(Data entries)
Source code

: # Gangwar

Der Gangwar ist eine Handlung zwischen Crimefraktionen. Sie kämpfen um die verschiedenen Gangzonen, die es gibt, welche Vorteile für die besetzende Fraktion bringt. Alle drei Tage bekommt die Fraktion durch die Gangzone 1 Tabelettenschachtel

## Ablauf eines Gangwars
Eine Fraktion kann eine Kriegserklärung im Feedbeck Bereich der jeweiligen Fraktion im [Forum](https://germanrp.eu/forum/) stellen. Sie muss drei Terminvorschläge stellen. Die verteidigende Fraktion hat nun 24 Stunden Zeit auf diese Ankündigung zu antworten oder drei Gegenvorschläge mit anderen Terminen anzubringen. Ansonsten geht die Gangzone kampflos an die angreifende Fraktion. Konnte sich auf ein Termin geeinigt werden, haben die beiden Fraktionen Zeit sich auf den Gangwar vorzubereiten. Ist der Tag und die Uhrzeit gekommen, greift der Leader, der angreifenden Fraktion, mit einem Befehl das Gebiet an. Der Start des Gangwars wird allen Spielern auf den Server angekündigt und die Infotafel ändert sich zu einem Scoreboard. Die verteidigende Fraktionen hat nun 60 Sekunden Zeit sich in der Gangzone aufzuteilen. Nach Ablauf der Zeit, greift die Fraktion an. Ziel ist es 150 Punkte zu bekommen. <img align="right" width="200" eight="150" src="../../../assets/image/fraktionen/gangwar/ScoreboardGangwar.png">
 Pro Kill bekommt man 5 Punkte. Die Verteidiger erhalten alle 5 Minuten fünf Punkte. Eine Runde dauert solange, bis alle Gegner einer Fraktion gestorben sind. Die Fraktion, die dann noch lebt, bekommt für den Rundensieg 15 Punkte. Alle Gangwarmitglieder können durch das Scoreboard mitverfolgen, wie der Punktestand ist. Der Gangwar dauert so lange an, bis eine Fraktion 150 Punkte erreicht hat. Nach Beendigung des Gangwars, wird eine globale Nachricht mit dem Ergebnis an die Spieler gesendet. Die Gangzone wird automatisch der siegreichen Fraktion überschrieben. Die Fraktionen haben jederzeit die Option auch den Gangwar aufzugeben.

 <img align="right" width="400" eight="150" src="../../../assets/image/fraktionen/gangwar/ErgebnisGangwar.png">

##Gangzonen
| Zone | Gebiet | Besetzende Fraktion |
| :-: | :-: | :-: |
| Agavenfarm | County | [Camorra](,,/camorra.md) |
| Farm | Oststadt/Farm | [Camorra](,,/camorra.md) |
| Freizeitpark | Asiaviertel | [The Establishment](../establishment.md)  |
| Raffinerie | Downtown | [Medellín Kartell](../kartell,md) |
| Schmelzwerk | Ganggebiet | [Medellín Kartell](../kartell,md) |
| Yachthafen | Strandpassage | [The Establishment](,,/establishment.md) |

§ **Task requirements**: Write only the number of lines in the data where the string "Kartell" can be found.

§ **Solution below**: 2